# Post your house exterior :)



## Carina (Feb 9, 2014)

Hello everybody 
I would love to know how your house exterior looks like, because I haven't seen a thread about that.
First I will post mine:



I love the combination of those two colors, I think it matches great! I think I won't remodel my house because I think it looks best with the normal house style 

Now feel free to share your house exterior!


----------



## Sour of Abnaxus (Feb 9, 2014)

I'm one of those boring types that has a full theme. I kind of hate that I don't mix & match, but my hate for that is less than my love for the sweets exteriors.


----------



## Carina (Feb 10, 2014)

I also love the sweets exterior but I didn't choose it because I have seen it so often and I wanted something unique


----------



## Sour of Abnaxus (Feb 10, 2014)

I probably would have done the same, had I not decided that I definitely wanted the sweets ext right off the bat. Then again, maybe not, because I really love it.


----------



## Splinter (Feb 10, 2014)




----------



## jvgsjeff (Feb 10, 2014)

I have the astro exterior.


----------



## HoennMaster (Feb 10, 2014)

Mine is a work in progress since I reset my town a couple weeks ago. Have the kiddie roof, arched kiddie door, and blue brick pavement. Just waiting on the blue mailbox, and kiddie exterior to finish it off.


----------



## Niya (Feb 11, 2014)

I don't have any pictures at the moment because my computer isn't uploading them for some reason, but mine kinda looks like a cabin! It's got a white/brown wooden exterior, a reddish brown roof, a light brown bamboo fence, and a curved white door with brown accents.


----------



## Neriifur (Feb 11, 2014)

What's the name of your exterior Carina?  It's so pretty.  I'm in winter right now, so I can't even really see my house with all the snow :c


----------



## harime (Feb 11, 2014)

*[SYMMETRY INTENSIFIES]*

This is an old picture and I'm lazy to take a close-up xD;


----------



## mayorvanessa (Feb 11, 2014)

Here you go c:
Going for a cottage look.


----------



## oath2order (Feb 11, 2014)

All gold, modern


----------



## trea (Feb 11, 2014)

Here are my 3 houses.. I love the house exterior when it is just one room 





Spoiler: the other two


----------



## ohmyerica (Feb 11, 2014)




----------



## twerkstrider (Feb 11, 2014)

there she is, miss america (feat. fuchsia)


----------



## Carina (Feb 11, 2014)

Neriifur said:


> What's the name of your exterior Carina?  It's so pretty.  I'm in winter right now, so I can't even really see my house with all the snow :c



It's the garden exterior.

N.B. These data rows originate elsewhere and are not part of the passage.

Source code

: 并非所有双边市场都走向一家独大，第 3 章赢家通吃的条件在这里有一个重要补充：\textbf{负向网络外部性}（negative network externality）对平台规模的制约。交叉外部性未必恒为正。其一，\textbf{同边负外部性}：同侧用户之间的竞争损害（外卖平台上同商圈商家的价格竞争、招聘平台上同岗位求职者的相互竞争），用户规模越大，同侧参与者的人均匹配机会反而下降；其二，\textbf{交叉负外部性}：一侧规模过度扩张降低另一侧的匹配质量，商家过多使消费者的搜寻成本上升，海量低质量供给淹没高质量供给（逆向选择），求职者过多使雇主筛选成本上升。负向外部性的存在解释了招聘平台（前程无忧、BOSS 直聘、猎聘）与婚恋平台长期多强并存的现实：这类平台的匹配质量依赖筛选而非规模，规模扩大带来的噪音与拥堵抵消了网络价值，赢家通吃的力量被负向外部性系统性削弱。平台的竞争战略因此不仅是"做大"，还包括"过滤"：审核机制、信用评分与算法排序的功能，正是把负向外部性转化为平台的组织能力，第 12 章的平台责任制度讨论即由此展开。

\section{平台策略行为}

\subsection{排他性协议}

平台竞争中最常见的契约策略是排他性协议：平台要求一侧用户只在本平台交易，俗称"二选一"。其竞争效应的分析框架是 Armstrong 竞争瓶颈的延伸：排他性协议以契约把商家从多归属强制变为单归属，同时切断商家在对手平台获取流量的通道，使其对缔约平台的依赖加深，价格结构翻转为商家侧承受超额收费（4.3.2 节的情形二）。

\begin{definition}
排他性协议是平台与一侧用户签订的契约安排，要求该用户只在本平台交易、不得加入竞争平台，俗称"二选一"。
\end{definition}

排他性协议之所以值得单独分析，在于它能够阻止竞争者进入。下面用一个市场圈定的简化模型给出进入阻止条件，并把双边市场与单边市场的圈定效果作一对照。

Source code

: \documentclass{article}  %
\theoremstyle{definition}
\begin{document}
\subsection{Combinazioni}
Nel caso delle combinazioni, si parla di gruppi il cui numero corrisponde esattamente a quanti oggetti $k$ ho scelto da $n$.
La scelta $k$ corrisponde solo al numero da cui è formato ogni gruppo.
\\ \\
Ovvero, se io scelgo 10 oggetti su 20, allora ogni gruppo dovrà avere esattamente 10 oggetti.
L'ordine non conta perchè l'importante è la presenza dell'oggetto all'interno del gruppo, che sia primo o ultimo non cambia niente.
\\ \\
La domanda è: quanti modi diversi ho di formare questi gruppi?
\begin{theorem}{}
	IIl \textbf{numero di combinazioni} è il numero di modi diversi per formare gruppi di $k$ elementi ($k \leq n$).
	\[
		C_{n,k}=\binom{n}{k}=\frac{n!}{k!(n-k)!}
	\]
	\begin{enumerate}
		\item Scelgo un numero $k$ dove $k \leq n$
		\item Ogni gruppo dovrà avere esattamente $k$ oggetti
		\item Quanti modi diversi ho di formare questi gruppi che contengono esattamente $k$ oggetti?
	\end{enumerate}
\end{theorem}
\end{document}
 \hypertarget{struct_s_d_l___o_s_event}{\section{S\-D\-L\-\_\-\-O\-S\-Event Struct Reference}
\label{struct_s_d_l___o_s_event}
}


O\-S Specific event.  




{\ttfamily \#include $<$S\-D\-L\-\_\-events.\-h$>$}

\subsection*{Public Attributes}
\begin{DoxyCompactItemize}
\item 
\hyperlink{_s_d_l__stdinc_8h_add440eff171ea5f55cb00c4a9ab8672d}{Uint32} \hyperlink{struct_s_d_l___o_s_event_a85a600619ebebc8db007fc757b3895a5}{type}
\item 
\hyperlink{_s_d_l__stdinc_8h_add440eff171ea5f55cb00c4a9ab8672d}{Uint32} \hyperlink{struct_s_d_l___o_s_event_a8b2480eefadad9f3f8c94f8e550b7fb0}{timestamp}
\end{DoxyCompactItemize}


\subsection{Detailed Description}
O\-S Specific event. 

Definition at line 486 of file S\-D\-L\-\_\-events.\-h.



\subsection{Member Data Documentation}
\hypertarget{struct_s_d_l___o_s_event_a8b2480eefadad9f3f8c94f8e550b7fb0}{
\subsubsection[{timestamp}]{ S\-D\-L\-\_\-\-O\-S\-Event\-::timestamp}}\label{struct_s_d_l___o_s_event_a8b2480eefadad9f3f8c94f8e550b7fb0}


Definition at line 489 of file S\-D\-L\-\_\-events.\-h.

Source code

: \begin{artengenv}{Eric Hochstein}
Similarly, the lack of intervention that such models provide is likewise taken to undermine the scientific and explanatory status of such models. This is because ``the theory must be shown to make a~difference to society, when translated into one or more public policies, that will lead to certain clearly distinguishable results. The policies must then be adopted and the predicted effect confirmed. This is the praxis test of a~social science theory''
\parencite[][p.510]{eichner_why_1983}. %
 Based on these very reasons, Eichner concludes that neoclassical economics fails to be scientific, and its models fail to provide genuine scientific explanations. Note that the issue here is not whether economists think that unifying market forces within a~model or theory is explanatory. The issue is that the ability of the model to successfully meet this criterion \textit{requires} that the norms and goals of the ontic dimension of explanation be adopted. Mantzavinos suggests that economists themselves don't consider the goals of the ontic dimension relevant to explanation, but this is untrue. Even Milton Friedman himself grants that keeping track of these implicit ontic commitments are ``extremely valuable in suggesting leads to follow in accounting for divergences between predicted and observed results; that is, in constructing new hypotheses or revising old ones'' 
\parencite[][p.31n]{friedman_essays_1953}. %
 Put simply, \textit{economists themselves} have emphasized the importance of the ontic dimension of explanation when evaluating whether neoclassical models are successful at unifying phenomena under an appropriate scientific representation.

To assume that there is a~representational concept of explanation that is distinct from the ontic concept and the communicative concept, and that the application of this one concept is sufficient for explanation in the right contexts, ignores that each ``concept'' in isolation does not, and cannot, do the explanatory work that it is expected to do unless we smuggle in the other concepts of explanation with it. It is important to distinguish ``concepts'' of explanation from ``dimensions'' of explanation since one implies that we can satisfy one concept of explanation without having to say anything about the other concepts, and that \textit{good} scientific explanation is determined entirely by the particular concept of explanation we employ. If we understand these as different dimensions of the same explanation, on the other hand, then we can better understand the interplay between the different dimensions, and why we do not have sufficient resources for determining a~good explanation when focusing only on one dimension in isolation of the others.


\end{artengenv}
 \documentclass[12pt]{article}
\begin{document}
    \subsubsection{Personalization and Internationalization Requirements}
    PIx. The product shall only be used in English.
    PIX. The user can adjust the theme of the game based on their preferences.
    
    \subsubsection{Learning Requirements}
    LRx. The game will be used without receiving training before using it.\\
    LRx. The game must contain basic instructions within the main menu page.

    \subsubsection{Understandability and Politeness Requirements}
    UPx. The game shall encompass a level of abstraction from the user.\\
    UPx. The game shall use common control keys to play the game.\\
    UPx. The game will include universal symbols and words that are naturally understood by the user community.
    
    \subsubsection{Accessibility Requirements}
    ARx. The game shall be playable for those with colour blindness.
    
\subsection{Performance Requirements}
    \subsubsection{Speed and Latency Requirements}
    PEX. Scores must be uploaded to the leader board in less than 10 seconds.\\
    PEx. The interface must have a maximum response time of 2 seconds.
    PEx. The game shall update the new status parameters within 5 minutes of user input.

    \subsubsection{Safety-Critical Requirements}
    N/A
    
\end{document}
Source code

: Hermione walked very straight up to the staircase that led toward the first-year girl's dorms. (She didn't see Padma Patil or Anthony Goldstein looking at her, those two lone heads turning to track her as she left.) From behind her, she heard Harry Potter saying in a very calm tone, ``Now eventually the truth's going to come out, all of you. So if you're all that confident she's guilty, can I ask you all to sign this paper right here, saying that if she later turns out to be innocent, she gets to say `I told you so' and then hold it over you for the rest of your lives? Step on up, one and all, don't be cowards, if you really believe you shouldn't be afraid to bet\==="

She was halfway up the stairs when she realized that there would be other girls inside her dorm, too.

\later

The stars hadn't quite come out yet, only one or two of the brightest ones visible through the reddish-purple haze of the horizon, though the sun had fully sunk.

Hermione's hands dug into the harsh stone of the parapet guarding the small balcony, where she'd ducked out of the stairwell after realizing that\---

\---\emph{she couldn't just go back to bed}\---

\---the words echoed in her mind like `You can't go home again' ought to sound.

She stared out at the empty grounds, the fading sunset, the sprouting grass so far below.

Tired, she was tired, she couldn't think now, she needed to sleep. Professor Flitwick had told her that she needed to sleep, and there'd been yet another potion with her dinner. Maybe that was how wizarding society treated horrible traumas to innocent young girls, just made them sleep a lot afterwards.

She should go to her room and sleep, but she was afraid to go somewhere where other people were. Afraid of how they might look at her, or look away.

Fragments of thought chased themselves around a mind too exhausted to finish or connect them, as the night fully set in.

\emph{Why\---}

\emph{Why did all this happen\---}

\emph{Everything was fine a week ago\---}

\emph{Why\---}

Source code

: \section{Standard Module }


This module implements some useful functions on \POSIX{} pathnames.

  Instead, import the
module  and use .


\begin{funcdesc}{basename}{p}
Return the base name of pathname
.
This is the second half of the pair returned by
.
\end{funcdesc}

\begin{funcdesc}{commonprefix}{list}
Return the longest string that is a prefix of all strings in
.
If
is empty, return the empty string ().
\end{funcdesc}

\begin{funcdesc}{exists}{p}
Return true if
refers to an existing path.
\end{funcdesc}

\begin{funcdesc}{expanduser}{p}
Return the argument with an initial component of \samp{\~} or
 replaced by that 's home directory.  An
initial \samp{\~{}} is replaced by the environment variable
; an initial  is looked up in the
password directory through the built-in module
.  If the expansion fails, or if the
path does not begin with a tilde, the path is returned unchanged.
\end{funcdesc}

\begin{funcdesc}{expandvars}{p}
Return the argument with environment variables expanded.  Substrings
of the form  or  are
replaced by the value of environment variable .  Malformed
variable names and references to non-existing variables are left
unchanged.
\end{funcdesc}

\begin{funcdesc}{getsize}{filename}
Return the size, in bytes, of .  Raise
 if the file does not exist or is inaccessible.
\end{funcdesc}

The other parts are the blue shingle roof, sculpted hedge, stone pavement, blue arched door and blue mailbox


----------



## (Alice) (Feb 11, 2014)




----------



## MetaTriforce (Feb 11, 2014)

I'm using the gold exterior right now! 



I kind of regret putting my house so close to the cliff because I don't have enough space to plant bushes in front it it. All I have is this stump looking over the waterfall


----------



## pocky (Feb 11, 2014)

I have like 6 houses though orz
been meaning to get the castle exterior, but idk how it'd look with the sweet stuff


----------